EDIT: Just wanted to also mention that I agree with you, I do miss Maya’s toolshelf from time to time. It’s a really understated feature.
I don’t think this type of assisting scripts need to be addons at all, so it’s good like this. Also easier to store, modify and share as no need to install or update the addon.
Yeah, in Maya the toolshelf works well, but I think it’s somehow not understood in Blender community or by developers properly. This is clear if have used it, but I just had to mention it, as in a production environment it’s just easiest way to share stuff with other team members. And for personal use as useful when can just grab needed command/commands from info window and paste to toolshelf even without any scripting experience.
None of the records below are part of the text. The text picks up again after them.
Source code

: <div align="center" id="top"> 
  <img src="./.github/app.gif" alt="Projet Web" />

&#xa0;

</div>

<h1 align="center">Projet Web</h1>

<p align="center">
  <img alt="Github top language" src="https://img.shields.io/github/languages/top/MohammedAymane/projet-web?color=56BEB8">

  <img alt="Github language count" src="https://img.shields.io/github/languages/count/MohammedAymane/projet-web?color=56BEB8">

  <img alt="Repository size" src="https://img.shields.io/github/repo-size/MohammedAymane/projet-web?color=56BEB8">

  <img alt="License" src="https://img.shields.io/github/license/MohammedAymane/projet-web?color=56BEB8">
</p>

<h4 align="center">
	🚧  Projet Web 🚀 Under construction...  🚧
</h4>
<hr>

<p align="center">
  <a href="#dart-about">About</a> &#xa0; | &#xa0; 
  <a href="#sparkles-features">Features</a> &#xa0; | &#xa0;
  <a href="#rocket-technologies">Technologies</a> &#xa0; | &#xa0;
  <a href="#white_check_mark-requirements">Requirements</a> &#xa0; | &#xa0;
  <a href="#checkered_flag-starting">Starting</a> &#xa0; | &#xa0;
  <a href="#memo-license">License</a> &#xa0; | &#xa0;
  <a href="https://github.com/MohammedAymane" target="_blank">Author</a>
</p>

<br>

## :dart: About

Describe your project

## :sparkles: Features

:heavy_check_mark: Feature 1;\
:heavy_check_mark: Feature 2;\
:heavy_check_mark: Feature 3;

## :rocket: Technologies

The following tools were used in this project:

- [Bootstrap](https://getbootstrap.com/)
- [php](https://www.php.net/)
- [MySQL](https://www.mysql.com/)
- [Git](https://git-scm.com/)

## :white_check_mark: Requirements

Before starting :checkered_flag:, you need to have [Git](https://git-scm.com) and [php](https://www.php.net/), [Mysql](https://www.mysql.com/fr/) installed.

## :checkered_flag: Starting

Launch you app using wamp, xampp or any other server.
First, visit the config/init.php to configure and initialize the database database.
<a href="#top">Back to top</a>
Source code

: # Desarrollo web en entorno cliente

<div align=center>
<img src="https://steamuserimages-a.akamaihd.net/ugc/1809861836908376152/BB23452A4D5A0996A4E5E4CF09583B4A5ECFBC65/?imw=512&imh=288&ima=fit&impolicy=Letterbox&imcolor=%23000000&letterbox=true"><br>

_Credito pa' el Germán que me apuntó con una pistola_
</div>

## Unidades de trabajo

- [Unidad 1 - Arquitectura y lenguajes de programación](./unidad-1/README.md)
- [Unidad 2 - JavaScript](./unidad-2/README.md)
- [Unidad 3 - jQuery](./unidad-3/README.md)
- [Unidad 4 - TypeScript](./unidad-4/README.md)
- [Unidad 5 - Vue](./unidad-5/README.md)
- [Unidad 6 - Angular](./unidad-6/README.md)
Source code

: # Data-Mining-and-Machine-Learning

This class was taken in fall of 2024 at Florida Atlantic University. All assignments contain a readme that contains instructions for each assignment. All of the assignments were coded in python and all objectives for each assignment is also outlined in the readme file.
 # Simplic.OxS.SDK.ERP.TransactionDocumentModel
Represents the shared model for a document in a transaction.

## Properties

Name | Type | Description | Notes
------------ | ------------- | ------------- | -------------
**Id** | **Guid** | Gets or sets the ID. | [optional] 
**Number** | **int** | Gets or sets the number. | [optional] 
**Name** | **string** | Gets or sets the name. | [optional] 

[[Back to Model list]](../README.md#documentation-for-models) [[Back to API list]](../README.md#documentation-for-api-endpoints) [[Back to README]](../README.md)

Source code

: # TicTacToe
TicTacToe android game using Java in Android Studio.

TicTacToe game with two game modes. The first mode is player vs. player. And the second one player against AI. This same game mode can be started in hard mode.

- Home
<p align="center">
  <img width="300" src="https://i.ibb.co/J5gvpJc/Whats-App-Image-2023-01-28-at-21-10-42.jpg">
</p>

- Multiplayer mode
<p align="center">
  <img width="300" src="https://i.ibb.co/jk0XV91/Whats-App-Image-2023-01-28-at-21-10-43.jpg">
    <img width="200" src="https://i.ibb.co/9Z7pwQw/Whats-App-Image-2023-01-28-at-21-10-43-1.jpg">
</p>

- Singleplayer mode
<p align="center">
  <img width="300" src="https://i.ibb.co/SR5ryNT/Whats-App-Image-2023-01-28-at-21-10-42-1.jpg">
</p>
Alright, I downloaded your test file and took a look. I don’t think there’s necessarily a bug in the script - I think it’s more related to the defaults for the “tris to quads” function and this particular model.
I tried converting tris to quads on the model explicitly in the Blender UI and very few edges actually changed. And the mesh is identical, whether it’s run through the UI or the Python script, so it seems to be running the function as-expected. When the function can’t calculate a quad from a collection of tris, it just leaves it as-is and I think that’s what’s happening here. If you run the tris to quads function in Blender’s UI you can adjust the angle it uses to calculate the conversion and see if it has any effect.
If I were optimizing this model, I would run the script to cover the basics, then go in by hand and fix the geometry where it really matters (sometimes it doesn’t, and leaving it as it is would be more than enough).